We’d paid $200B+ by ~2003, $400B+ by ~2014, and then all the fees they still collect to this day… and nothing is done to even try to do right by their customers. I’m sure I haven’t been the only one who keeps hearing ISPs claiming infrastructure investment is too expensive and burdensome . With such thin margins on rental fees for already returned equipment, and accidentally charging extra fees every month… their philanthropic investment should be praised and reason for thanks!
Also, we haven’t really touched on the fact that paying for public utility lines has been intentionally ignored, with AT&T and Comcrap actually claiming utility poles to be theirs. At least circumstantially, it appears they’ve remained consistent around their business ethics too; the claimed ownership of public right-of-way poles is used as a tool to stifle competition (used frequently against Google Fiber rollouts). This may be a shock to that part of the population who benefited from the fiber investment, all 0%!

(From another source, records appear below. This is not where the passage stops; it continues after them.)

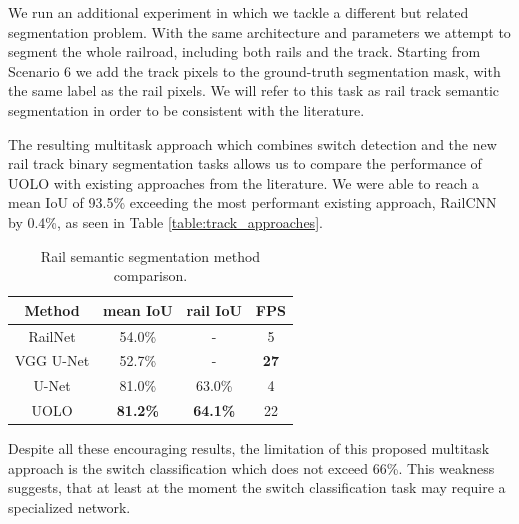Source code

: \documentclass[conference]{IEEEtran}
\begin{document}
We run an additional experiment in which we tackle a different but related segmentation problem. With the same architecture and parameters we attempt to segment the whole railroad, including both rails and the track. Starting from Scenario 6 we add the track pixels to the ground-truth segmentation mask, with the same label as the rail pixels. We will refer to this task as rail track semantic segmentation in order to be consistent with the literature.

The resulting multitask approach which combines switch detection and the new rail track binary segmentation tasks allows us to compare the performance of UOLO with existing approaches from the literature. We were able to reach a mean IoU of 93.5\% exceeding the most performant existing approach, RailCNN \cite{belyaev2020railroad} by 0.4\%, as seen in Table \ref{table:track_approaches}. 

\begin{table}[h!]
\begin{center}
\caption{Rail semantic segmentation method comparison.
}
\begin{tabular}{c c c c} 
 \hline
 \textbf{Method} & \textbf{mean IoU} & \textbf{rail IoU} & \textbf{FPS}\\ [0.5ex] 
 \hline\hline
 RailNet \cite{li2020railnet} & 54.0\% & - & 5 \\ 
 VGG U-Net \cite{jahan2021anomaly} & 52.7\% & - & \textbf{27}\\
 U-Net \cite{alexandrescu2022dynamic} & 81.0\% & 63.0\% & 4 \\ 
 \hline
 UOLO & \textbf{81.2\%} & \textbf{64.1\%} & 22 \\ [1ex] 
 \hline
\end{tabular}
\label{table:rail_sota_approaches}
\end{center}
\end{table}

Despite all these encouraging results, the limitation of this proposed multitask approach is the switch classification which does not exceed 66\%. This weakness suggests, that at least at the moment the switch classification task may require a specialized network.

\end{document}
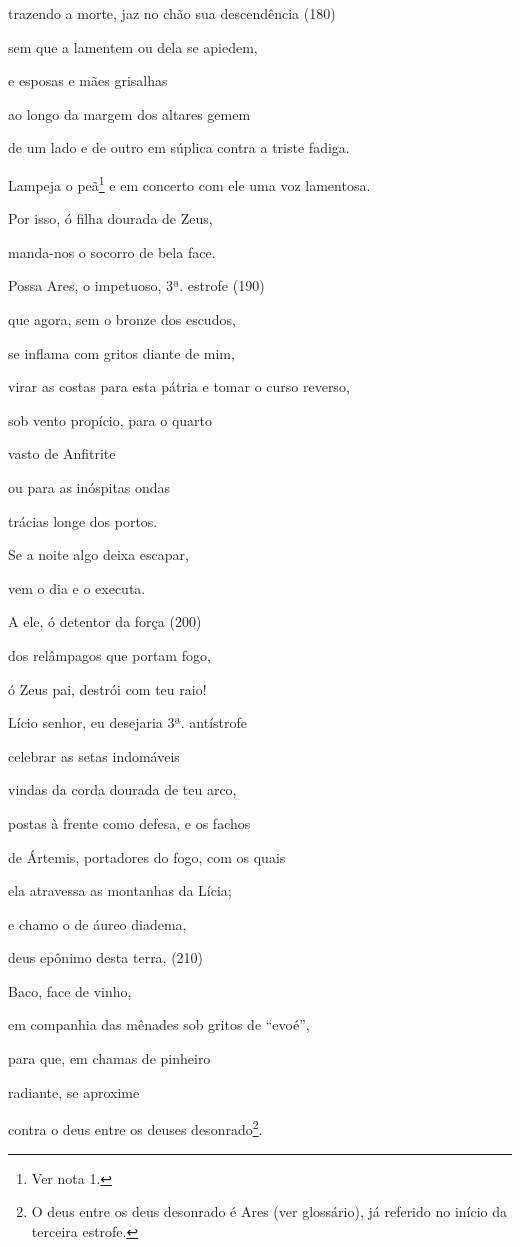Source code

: trazendo a morte, jaz no chão sua descendência (180)

sem que a lamentem ou dela se apiedem,

e esposas e mães grisalhas

ao longo da margem dos altares gemem

de um lado e de outro em súplica contra a triste fadiga.

Lampeja o peã\footnote{Ver nota 1.} e em concerto com ele uma voz
lamentosa.

Por isso, ó filha dourada de Zeus,

manda-nos o socorro de bela face.

Possa Ares, o impetuoso, 3ª. estrofe (190)

que agora, sem o bronze dos escudos,

se inflama com gritos diante de mim,

virar as costas para esta pátria e tomar o curso reverso,

sob vento propício, para o quarto

vasto de Anfitrite

ou para as inóspitas ondas

trácias longe dos portos.

Se a noite algo deixa escapar,

vem o dia e o executa.

A ele, ó detentor da força (200)

dos relâmpagos que portam fogo,

ó Zeus pai, destrói com teu raio!

Lício senhor, eu desejaria 3ª. antístrofe

celebrar as setas indomáveis

vindas da corda dourada de teu arco,

postas à frente como defesa, e os fachos

de Ártemis, portadores do fogo, com os quais

ela atravessa as montanhas da Lícia;

e chamo o de áureo diadema,

deus epônimo desta terra, (210)

Baco, face de vinho,

em companhia das mênades sob gritos de ``evoé'',

para que, em chamas de pinheiro

radiante, se aproxime

contra o deus entre os deuses desonrado\footnote{O deus entre os deus
  desonrado é Ares (ver glossário), já referido no início da terceira
  estrofe.}.

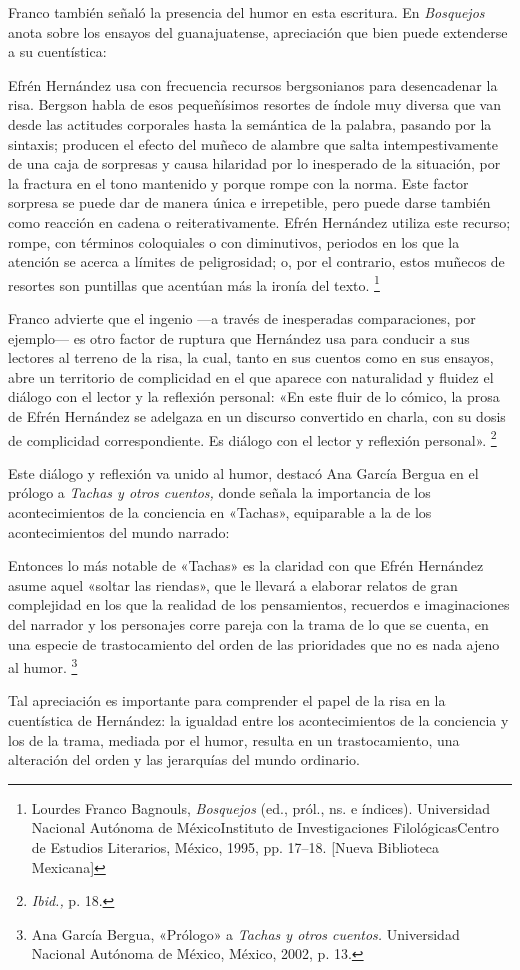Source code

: \documentclass[14pt,twoside,final]{extbook} %
\let\oldfootnote\footnote
\renewcommand\footnote[1]{%
\oldfootnote{\hspace{1mm}#1}}
\begin{document}
Franco también señaló la presencia del humor en esta escritura. En \emph{Bosquejos} anota sobre los ensayos del guanajuatense, apreciación que bien puede extenderse a su cuentística:
\begin{quoting}
Efrén Hernández usa con frecuencia recursos bergsonianos para desencadenar la risa. Bergson habla de esos pequeñísimos resortes de índole muy diversa que van desde las actitudes corporales hasta la semántica de la palabra, pasando por la sintaxis; producen el efecto del muñeco de alambre que salta intempestivamente de una caja de sorpresas y causa hilaridad por lo inesperado de la situación, por la fractura en el tono mantenido y porque rompe con la norma. Este factor sorpresa se puede dar de manera única e irrepetible, pero puede darse también como reacción en cadena o reiterativamente. Efrén Hernández utiliza este recurso; rompe, con términos coloquiales o con diminutivos, periodos en los que la atención se acerca a límites de peligrosidad; o, por el contrario, estos muñecos de resortes son puntillas que acentúan más la ironía del texto.\footnote{Lourdes Franco Bagnouls, \emph{Bosquejos} (ed., pról., ns. e índices). Universidad Nacional Autónoma de México\kernedslash Instituto de Investigaciones Filológicas\kernedslash Centro de Estudios Literarios, México, 1995, pp. 17--18. [Nueva Biblioteca Mexicana]}
\end{quoting}
Franco advierte que el ingenio ---a través de inesperadas comparaciones, por ejemplo--- es otro factor de ruptura que Hernández usa para conducir a sus lectores al terreno de la risa, la cual, tanto en sus cuentos como en sus ensayos, abre un territorio de complicidad en el que aparece con naturalidad y fluidez el diálogo con el lector y la reflexión personal: «En este fluir de lo cómico, la prosa de Efrén Hernández se adelgaza en un discurso convertido en charla, con su dosis de complicidad correspondiente. Es diálogo con el lector y reflexión personal».\footnote{\emph{Ibid.,} p. 18.}

Este diálogo y reflexión va unido al humor, destacó Ana García Bergua en el prólogo a \emph{Tachas y otros cuentos,} donde señala la importancia de los acontecimientos de la conciencia en «Tachas», equiparable a la de los acontecimientos del mundo narrado:
\begin{quoting}
Entonces lo más notable de «Tachas» es la claridad con que Efrén Hernández asume aquel «soltar las riendas», que le llevará a elaborar relatos de gran complejidad en los que la realidad de los pensamientos, recuerdos e imaginaciones del narrador y los personajes corre pareja con la trama de lo que se cuenta, en una especie de trastocamiento del orden de las prioridades que no es nada ajeno al humor.\footnote{Ana García Bergua, «Prólogo» a \emph{Tachas y otros cuentos.} Universidad Nacional
Autónoma de México, México, 2002, p. 13.}
\end{quoting}
Tal apreciación es importante para comprender el papel de la risa en la cuentística de Hernández: la igualdad entre los acontecimientos de la conciencia y los de la trama, mediada por el humor, resulta en un trastocamiento, una alteración del orden y las jerarquías del mundo ordinario.
\end{document}
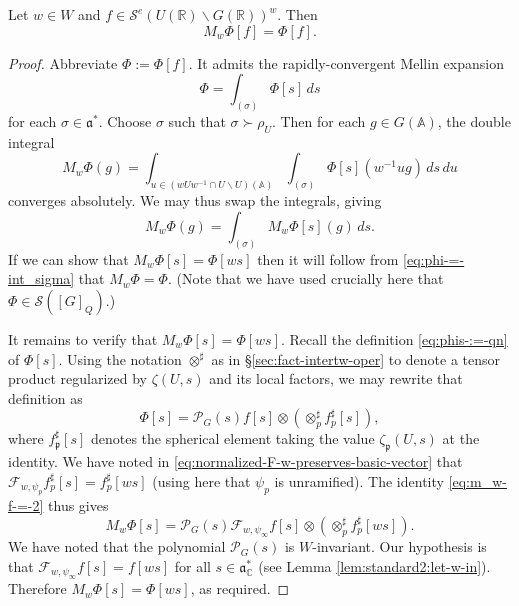 \begin{lemma}\label{lem:standard2:let-f_infty-in}
  Let $w \in W$ and $f \in \mathcal{S}^e(U(\mathbb{R}) \backslash G(\mathbb{R}))^w$.  Then
  \begin{equation*}
    M_w \Phi[f] =
    \Phi[f].
  \end{equation*}
\end{lemma}
\begin{proof}
  Abbreviate $\Phi := \Phi[f]$.  It admits the rapidly-convergent Mellin expansion
  \begin{equation}\label{eq:phi-=-int_sigma}
    \Phi = \int_{(\sigma)} \Phi[s] \, d s
  \end{equation}
  for each $\sigma \in \mathfrak{a}^*$.  Choose $\sigma$ such that $\sigma \succ \rho_{U}$.  Then for each $g \in G(\mathbb{A})$, the double integral
  \begin{equation*}
    M_w \Phi(g) = \int_{u \in
      (w U w^{-1} \cap U \backslash  U)(\mathbb{A})} \int_{(\sigma)}  \Phi[s](w^{-1} u g) \, d s \, d u
  \end{equation*}
  converges absolutely.  We may thus swap the integrals, giving
  \begin{equation*}
    M_w \Phi(g) = \int_{(\sigma) } M_w \Phi[s](g) \, d s.
  \end{equation*}
  If we can show that $M_w \Phi[s] = \Phi[w s]$ then it will follow from \eqref{eq:phi-=-int_sigma} that $M_w \Phi = \Phi$.  (Note that we have used crucially here that $\Phi \in \mathcal{S}([G]_{Q})$.)

  It remains to verify that $M_w \Phi[s] = \Phi[w s]$.  Recall the definition \eqref{eq:phis-:=-qn} of $\Phi[s]$.  Using the notation $\otimes^\sharp$ as in \S\ref{sec:fact-intertw-oper} to denote a tensor product regularized by $\zeta(U,s)$ and its local factors, we may rewrite that definition as
  \begin{equation*}
    \Phi[s] = \mathcal{P}_G(s) f[s] \otimes (\otimes_{p} ^\sharp f_p^\sharp [s]),
  \end{equation*}
  where $f_\mathfrak{p} ^\sharp [s]$ denotes the spherical element taking the value $\zeta_\mathfrak{p}(U,s)$ at the identity.  We have noted in \eqref{eq:normalized-F-w-preserves-basic-vector} that $\mathcal{F}_{w,\psi_p} f_p^\sharp[s] = f_p^\sharp [w s]$ (using here that $\psi_p$ is unramified).  The identity \eqref{eq:m_w-f-=-2} thus gives
  \begin{equation*}
    M_w \Phi[s] = \mathcal{P}_G(s) \mathcal{F}_{w,\psi_\infty} f[s] \otimes (\otimes_p^\sharp f_p^\sharp [w s]).
  \end{equation*}
  We have noted that the polynomial $\mathcal{P}_G(s)$ is $W$-invariant.  Our hypothesis is that $\mathcal{F}_{w,\psi_\infty} f[s] = f[ w s]$ for all $s \in \mathfrak{a}_{\mathbb{C}}^*$ (see Lemma \ref{lem:standard2:let-w-in}).  Therefore $M_w \Phi[s] = \Phi[w s]$, as required.
\end{proof}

Here’s a quick refresher of the important bits…
¡¡¡TELECOMS HAVE STOLEN $400B+ FROM CUSTOMERS WITH FEES FOR A NATIONAL FIBER NETWORK THEY NEVER BUILT!!!
So if the horrible customer service and general behavior of the telecoms hasn’t already jaded your view, this information sure as hell should. Arron’s above datacap opinion (while naive to begin with) really overlooks their typical behavior, which should quickly hint that their claims of needing congestion management is entirely self-induced! Even without knowing all this, a network engineer should have enough insight to at least suspect malicious intent. That opinion is as vile as those who claim surveillance is nothing to fear if a law abiding citizen. Disgusting.
https://www.huffingtonpost.com/bruce-kushnick/the-book-of-broken-promis_b_5839394.html
—
Scruffy & Curtis
*Though different names in the ’90s, telecom companies of today are the same, but exist now as merged super corporations from the parent “Bells” (results of the Ma Bell breakup) and a few individual service providers. In fact, AT&T is the result of the Ma Bell child companies merging back together, plus several other companies now too!
TELECOMS HAVE STOLEN $400B+ FROM CUSTOMERS WITH FEES FOR A NATIONAL FIBER NETWORK THEY NEVER BUILT!
I live in the San Francisco Bay Area. We didn’t have Comcast data caps — well, actually they were there but not enforced — until a year or two ago, just before Comcast launched their hotspot-based mobile network. So it’s really about grabbing back bandwidth to make more money, from those overpriced rented modem/wi-fi routers. The data caps are yet another layer of that same scam you describe so well.
I bought my own modem, a SURFboard SB6141 DOCSIS 3.0 Cable Modem, one of the Comcast-approved modems four years ago. I’ve recently started getting “urgent” notices from Comcast that it is not supported, and must be replaced immediately. It seems to be working fine to me. I just ran a speed test, and got 85.1Mbps download, 11.4 Mbps upload, Latency: 11 ms. Is Comcast running a game on me, or is a DOCSIS 3.0 modem really obsolete?